Volume V, No. 3, Spring 1978
by Mary Schmalstig
In early times most rural families had one or two milk cows to supply the family's dairy needs. This was especially true in the Ozarks where subsistence farming was often practiced and transportation to town for supplies was a one or two day undertaking. More often than not surpluses of milk accumulated even from a single cow. Cheese making was one way to save and preserve this perishable surplus. Even if it soured, since cheese is made from sour milk, it could be salvaged.
Today more and more people are going back to the land and learning to become more self-sufficient. One of the first things these people usually do is to get a cow or goat. Like farmers of all times, they are finding that at times they have too much milk. Even today one solution to that problem is making cheese. The best way to learn is to ask someone who knows, like Goldie Campbell. She has lived all her life on an Ozark farm and has been making cheese for over forty years. She has made some good cheese and she admitted that she has made some pretty sour batches, too. Each batch doesn't always turn out alike.

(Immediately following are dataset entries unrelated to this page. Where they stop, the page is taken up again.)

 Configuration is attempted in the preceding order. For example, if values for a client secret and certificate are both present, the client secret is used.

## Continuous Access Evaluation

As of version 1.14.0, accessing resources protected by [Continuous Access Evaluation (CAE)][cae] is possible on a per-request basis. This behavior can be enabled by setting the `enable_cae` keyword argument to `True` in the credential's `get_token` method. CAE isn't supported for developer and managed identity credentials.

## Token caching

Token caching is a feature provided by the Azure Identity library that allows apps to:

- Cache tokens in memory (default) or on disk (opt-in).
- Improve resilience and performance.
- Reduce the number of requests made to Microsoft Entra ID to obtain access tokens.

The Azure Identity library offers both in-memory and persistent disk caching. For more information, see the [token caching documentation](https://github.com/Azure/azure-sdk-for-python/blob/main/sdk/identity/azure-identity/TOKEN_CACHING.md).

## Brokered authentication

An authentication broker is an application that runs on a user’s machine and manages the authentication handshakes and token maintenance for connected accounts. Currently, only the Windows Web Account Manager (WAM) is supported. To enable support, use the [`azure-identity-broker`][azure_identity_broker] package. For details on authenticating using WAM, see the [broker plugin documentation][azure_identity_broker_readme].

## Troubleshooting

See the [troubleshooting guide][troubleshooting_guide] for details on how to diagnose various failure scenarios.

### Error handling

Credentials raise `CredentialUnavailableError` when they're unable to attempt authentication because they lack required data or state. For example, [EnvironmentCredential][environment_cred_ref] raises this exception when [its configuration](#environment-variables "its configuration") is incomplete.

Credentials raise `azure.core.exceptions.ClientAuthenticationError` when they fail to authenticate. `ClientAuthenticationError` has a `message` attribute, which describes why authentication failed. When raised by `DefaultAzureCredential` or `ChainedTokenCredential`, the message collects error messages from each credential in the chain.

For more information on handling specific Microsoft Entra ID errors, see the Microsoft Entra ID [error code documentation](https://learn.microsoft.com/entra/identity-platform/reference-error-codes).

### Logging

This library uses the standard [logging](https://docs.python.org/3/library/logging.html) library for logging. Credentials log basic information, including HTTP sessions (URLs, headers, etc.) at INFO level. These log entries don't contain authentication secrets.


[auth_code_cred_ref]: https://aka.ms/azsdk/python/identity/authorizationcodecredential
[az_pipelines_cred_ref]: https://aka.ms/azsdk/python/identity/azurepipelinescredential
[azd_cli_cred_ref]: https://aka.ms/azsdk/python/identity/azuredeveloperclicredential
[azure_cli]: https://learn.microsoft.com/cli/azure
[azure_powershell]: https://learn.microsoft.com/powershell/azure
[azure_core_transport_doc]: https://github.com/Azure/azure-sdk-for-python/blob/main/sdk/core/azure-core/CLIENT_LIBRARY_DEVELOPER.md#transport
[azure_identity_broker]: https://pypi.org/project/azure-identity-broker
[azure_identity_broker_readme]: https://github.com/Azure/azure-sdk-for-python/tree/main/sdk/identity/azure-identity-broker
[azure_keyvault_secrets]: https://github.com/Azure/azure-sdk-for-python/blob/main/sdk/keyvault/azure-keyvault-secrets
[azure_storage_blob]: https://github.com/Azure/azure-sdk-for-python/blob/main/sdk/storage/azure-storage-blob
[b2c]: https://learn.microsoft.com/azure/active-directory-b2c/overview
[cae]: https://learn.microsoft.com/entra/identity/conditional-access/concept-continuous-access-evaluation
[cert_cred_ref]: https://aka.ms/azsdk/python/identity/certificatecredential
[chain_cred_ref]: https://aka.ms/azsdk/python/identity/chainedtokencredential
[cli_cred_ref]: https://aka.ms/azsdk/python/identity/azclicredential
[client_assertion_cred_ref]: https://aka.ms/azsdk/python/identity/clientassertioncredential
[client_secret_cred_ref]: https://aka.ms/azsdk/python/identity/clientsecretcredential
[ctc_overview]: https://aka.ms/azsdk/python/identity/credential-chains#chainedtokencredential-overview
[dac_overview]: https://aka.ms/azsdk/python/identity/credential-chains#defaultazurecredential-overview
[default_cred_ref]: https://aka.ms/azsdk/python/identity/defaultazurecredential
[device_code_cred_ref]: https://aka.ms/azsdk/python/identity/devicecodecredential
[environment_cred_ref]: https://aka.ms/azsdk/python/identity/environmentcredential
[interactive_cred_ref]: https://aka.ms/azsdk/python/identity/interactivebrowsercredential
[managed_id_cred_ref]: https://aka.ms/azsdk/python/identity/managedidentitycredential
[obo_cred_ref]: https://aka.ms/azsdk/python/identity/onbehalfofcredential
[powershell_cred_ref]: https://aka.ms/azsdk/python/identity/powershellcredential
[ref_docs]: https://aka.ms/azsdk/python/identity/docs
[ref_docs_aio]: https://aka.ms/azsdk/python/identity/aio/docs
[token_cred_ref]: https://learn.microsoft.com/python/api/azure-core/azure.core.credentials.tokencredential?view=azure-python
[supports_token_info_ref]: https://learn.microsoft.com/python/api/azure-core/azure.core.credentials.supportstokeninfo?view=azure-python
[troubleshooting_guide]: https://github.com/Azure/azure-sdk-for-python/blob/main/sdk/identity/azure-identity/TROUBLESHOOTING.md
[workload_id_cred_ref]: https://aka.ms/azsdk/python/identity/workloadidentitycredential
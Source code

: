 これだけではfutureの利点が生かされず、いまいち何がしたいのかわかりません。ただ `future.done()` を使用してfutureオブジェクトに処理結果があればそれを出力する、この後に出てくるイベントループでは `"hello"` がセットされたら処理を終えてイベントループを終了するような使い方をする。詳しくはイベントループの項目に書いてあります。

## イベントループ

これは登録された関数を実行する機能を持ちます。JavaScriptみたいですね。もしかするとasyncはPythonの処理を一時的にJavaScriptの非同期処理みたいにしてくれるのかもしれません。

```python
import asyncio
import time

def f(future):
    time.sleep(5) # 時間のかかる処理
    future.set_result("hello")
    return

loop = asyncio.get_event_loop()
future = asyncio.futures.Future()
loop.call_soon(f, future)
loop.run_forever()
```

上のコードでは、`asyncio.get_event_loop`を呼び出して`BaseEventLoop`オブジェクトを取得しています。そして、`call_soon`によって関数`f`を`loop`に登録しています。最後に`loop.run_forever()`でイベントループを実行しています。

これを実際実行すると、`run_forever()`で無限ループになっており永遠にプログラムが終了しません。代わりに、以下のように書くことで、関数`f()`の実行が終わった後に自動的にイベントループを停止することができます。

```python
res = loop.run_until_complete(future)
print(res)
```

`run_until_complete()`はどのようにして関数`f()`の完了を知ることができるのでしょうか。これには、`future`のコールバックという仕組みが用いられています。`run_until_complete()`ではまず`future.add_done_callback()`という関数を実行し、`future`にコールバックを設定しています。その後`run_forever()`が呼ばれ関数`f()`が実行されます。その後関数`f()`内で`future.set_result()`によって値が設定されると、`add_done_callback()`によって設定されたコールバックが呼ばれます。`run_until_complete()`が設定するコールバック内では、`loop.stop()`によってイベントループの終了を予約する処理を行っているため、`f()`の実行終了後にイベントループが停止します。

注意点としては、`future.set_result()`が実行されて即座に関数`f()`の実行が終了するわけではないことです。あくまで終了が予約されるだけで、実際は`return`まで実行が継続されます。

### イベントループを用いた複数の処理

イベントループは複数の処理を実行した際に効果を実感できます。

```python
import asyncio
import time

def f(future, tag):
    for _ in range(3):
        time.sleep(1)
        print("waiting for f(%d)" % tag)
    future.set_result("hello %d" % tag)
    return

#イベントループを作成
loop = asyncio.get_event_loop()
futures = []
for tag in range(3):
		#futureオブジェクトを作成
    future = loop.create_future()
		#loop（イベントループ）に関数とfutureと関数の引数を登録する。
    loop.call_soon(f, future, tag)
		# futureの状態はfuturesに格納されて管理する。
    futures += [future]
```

There are as many ways of making cheese as there are types of cheeses. Goldie's recipe is for a quick process or a mild American cheddar.
Materials for cheese making are quite simple. You will need the following items:
two gallon container for souring the milk
large cooking pan for cooking the curds
1-1/2 gallons fresh milk
4 tablespoons butter 3/4 teaspoon soda
2/3 cup very thick sour cream (skimmed from the milk)
1-1/4 teaspoon salt
1/2 teaspoon yellow coloring (if desired)
The first thing to do is get fresh milk from the cow. Pasteurized milk will not work. Goldie said, "Pasteurized milk doesn't sour like fresh milk. It rots instead of sours and you can't make cheese." Put the milk in a two gallon container or several smaller containers. Containers can be too sterile, for washing them with bleach will prevent the milk from clabbering. Let the milk set in a warm place and skim the cream off when it has risen. Set the cream and milk in separate containers in a warm place to let them sour. Taste the cream and when it is sour, save out 2/3 cup for later use. Let the milk set until it clabbers, about two or three days. When the curd is thick and soured it is ready to cook. During the clabbering process the milk will have an unpleasant smell but that is natural.
Heat the thick clabber until the pan is hot to touch, stirring frequently to separate the whey, or the watery substance, from the curd, the soft coagulated portion. This simmering will take about half an hour.
When the curd becomes rubbery, it is time to drain off the whey. Pour the curds and whey in a colander, pressing down lightly to remove as much whey as possible, but not enough to force the curds through the colander. Then place the curds in a clean cloth and squeeze out all the remaining liquid so that they are very dry. If the curds are not dry enough the results will be a poorly finished product. Goldie uses a piece of cloth feed sack, because the fairly loosely woven yet strong fabric is ideal for this job. Cheesecloth is not strong enough. Goldie doesn't waste anything. When the curds and whey separate she makes cheese from the curd and gives the liquid whey to the hogs or chickens.
Place the dry curd in a bowl with the butter and soda. Cut butter and soda into curd until well mixed. Press down and let it set out for at least two and a half hours. It will not hurt the cheese if it sets all night.
The next step is to add remaining ingredients and cook the mixture. Put the curd mixture, the sour cream which was previously set aside, salt and coloring in the top of the double boiler and cook until all the curds are melted, stirring occasionally to mix in other ingredients. When melted and smooth, pour the cheese into a well buttered mold and let cool. After it is cold and firm, it is ready to eat. If you would like to cure this cheese, cover it with melted parafin wax.
After learning how to make cheese at Goldie Campbell's house, we went home to make our own cheese. We thought we were doing it wrong through the whole process, but apparently we did something right because in the end the finished product was pretty tasty.